At the entrance to Brentford Dock is St Lawrence Church, with its Great West Tower of soft worn Kentish ragstone. It embodies the spirit of hundreds of years of Brentford’s past, but sadly now, its fabric is being left to rot. Just look at these photos taken today:
These fences were erected without informing Brentford Dock estate who have complained but to no avail:
You wouldn’t believe that this view is from the same spot as for the following previous engraving. You can only just see the church:
The church has been empty since the 1960s and is now derelict and crumbling, so much so that it is on the English Heritage At Risk register.
In May this year, a fence was erected by the owners, a land development company, Ballymore UK, they say it is to protect against potential squatters. Or were they expecting the Royalists of 1642 again!
This is depressing, so let’s recover by remembering some better days associated with this beautiful church. See below engraving of St Lawrence Church from the South in 1809.
It is a beautiful building and I have been learning more about its architecture, artworks and connections with many special people.
The poet Percy Bysshe Shelley (1792-1822) attended services at St Lawrence Church with fellow pupils from the Syon House Academy School, where he studied in 1802 for two years. This was just down the road from St Lawrence Church and is now the site of the Royal Mail sorting office.
Eleven years after leaving Brentford, Shelley wrote a poem, A Summer Evening Churchyard, in 1815, which is quite fitting here. It was inspired by a church of the same name as ours, also built in the 15th century, and is also next to the River Thames. The church is St Lawrence, Lechlade on the River Thames, 20 miles west of Oxford. I would like to think he had our St Lawrence in his mind as well.
A Summer Evening Churchyard
by P.B. Shelley
THE wind has swept from the wide atmosphere Each vapour that obscured the sunset's ray,
And pallid Evening twines its beaming hair, In duskier braids around the languid eyes of Day:
Silence and Twilight, unbeloved of men, Creep hand in hand from yon obscurest glen.
They breathe their spells towards the departing day, Encompassing the earth, air, stars, and sea; Light, sound, and motion, own the potent sway, Responding to the charm with its own mystery. The winds are still, or the dry church-tower grass Knows not their gentle motions as they pass.
Thou too, aerial pile, whose pinnacles Point from one shrine like pyramids of fire, Obey'st I in silence their sweet solemn spells, Clothing in hues of heaven thy dim and distant spire, Around whose lessening and invisible height Gather among the stars the clouds of night.

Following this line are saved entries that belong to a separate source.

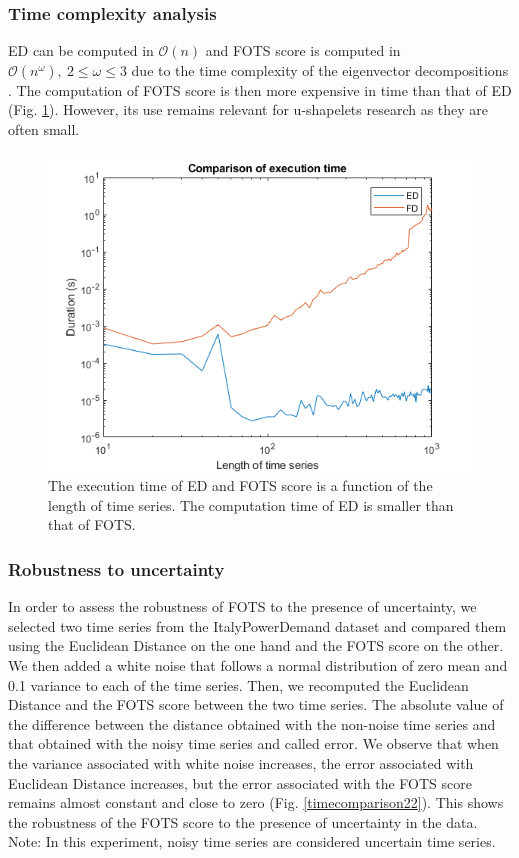 \subsubsection{Time complexity analysis} ED can be computed in $\mathcal{O}(n)$ and  FOTS score is computed in $\mathcal{O}(n^\omega),\:2\leq\omega\leq3$ due to the time complexity of the eigenvector decompositions \cite{pan1999complexity}. The computation of FOTS score is then more expensive in time than that of ED (Fig. \ref{timecomparison}). However, its use remains relevant for u-shapelets research as they are often small.


\begin{figure}[h]
\centering
 \includegraphics[scale=0.50]{images/temps_ED_FOTS}
\caption{The execution time of ED and FOTS score is a function of the length of time series. The computation time of ED is smaller than that of FOTS.}
\label{timecomparison}
\end{figure}

\subsubsection{Robustness to uncertainty}
In order to assess the robustness of FOTS to the presence of uncertainty, we selected two time series from the ItalyPowerDemand dataset and compared them using the Euclidean Distance on the one hand and the FOTS score on the other. We then added a white noise that follows a normal distribution of zero mean and 0.1 variance to each of the time series. Then, we recomputed the Euclidean Distance and the FOTS score between the two time series. The absolute value of the difference between the distance obtained with the non-noise time series and that obtained with the noisy time series and called error. We observe that when the variance associated with white noise increases, the error associated with Euclidean Distance increases, but the error associated with the FOTS score remains almost constant and close to zero (Fig. \ref{timecomparison22}). This shows the robustness of the FOTS score to the presence of uncertainty in the data. Note: In this experiment, noisy time series are considered uncertain time series.

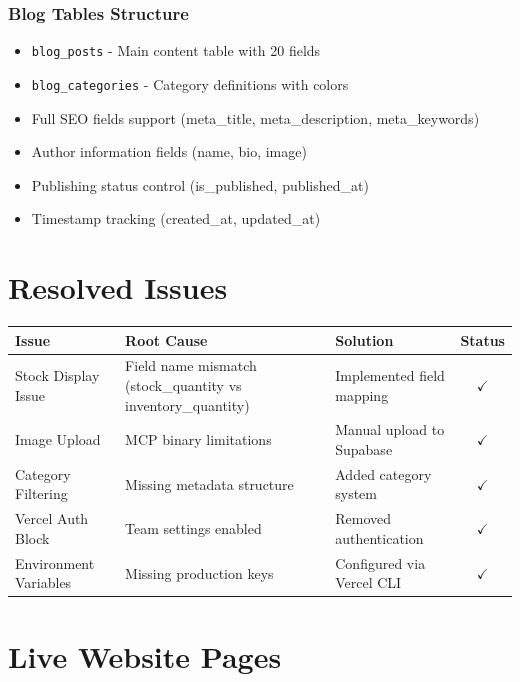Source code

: \documentclass[11pt,a4paper]{article}
\newcommand{\mycheck}{\textcolor{ispeak-green}{\textbf{$\checkmark$}}}
\begin{document}
\subsubsection{Blog Tables Structure}

\begin{tcolorbox}[colback=gray!5, colframe=ispeak-gray]
\begin{itemize}[leftmargin=*, label=•]
    \item \texttt{blog\_posts} - Main content table with 20 fields
    \item \texttt{blog\_categories} - Category definitions with colors
    \item Full SEO fields support (meta\_title, meta\_description, meta\_keywords)
    \item Author information fields (name, bio, image)
    \item Publishing status control (is\_published, published\_at)
    \item Timestamp tracking (created\_at, updated\_at)
\end{itemize}
\end{tcolorbox}

\section{Resolved Issues}

\begin{tabularx}{\textwidth}{|X|X|X|c|}
\hline
\rowcolor{header-bg!10}
\textbf{Issue} & \textbf{Root Cause} & \textbf{Solution} & \textbf{Status} \\
\hline
Stock Display Issue & Field name mismatch (stock\_quantity vs inventory\_quantity) & Implemented field mapping & \mycheck \\
\hline
Image Upload & MCP binary limitations & Manual upload to Supabase & \mycheck \\
\hline
Category Filtering & Missing metadata structure & Added category system & \mycheck \\
\hline
Vercel Auth Block & Team settings enabled & Removed authentication & \mycheck \\
\hline
Environment Variables & Missing production keys & Configured via Vercel CLI & \mycheck \\
\hline
\end{tabularx}

\newpage

\section{Live Website Pages}
\end{document}
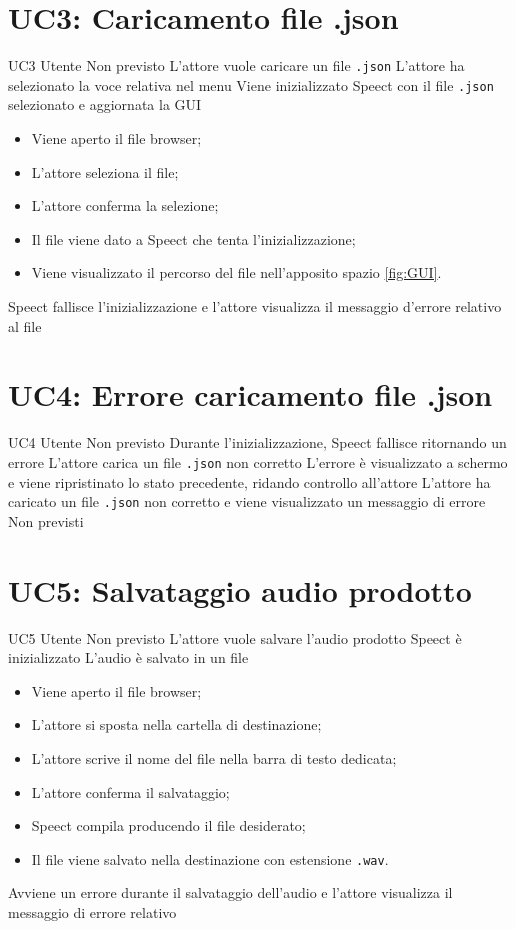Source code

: \documentclass[../AnalisideiRequisiti.tex]{subfiles}
\begin{document}
	\section{UC3: Caricamento file .json}
	\UserCase
	{UC3}
	{Utente}
	{Non previsto}
	{L'attore vuole caricare un file \verb|.json|}
	{L'attore ha selezionato la voce relativa nel menu }
	{Viene inizializzato Speect con il file \verb|.json| selezionato e aggiornata la GUI}
	{
		\begin{itemize}
			\item{} Viene aperto il file browser;
			\item{} L'attore seleziona il file;
			\item{} L'attore conferma la selezione;
			\item{} Il file viene dato a Speect che tenta l'inizializzazione;
			\item{} Viene visualizzato il percorso del file nell'apposito spazio \ref{fig:GUI}.
		\end{itemize}
	}
	{Speect fallisce l'inizializzazione e l'attore visualizza il messaggio d'errore relativo al file }
	
	\section{UC4: Errore caricamento file .json}
	\UserCase
	{UC4}
	{Utente}
	{Non previsto}
	{Durante l'inizializzazione, Speect fallisce ritornando un errore}
	{L'attore carica un file \verb|.json| non corretto}
	{L'errore è visualizzato a schermo e viene ripristinato lo stato precedente, ridando controllo all'attore}
	{L'attore ha caricato un file \verb|.json| non corretto e viene visualizzato un messaggio di errore}
	{Non previsti}

\section{UC5: Salvataggio audio prodotto}
\UserCase
{UC5}
{Utente}
{Non previsto}
{L'attore vuole salvare l'audio prodotto}
{Speect è inizializzato }
{L'audio è salvato in un file}
{
		\begin{itemize}
		\item{} Viene aperto il file browser;
		\item{} L'attore si sposta nella cartella di destinazione;
		\item{} L'attore scrive il nome del file nella barra di testo dedicata;
		\item{} L'attore conferma il salvataggio;
		\item{} Speect compila producendo il file desiderato;
		\item{} Il file viene salvato nella destinazione con estensione \verb|.wav|.
		\end{itemize}
}
{Avviene un errore durante il salvataggio dell'audio e l'attore visualizza il messaggio di errore relativo }
		
\end{document}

The dead are sleeping in their sepulchres: And, mouldering as they sleep, a thrilling sound, Half sense half thought, among the darkness stirs, Breathed from their wormy beds all living things around, And, mingling with the still night and mute sky, Its awful hush is felt inaudibly.
Thus solemnized and softened, death is mild And terrorless as this serenest night. Here could I hope, like some enquiring child Sporting on graves, that death did hide from human sight Sweet secrets, or beside its breathless sleep That loveliest dreams perpetual watch did keep.
St Lawrence was founded in the 1170s, its tower has stood there since the 15th century and the body of the church was rebuilt in 1764 by the Brentford architect, Thomas Hardwick senior. There is a superb article in the Brentford & Chiswick Local History Journal, describing this fine church and some of the famous names and artifacts associated with it.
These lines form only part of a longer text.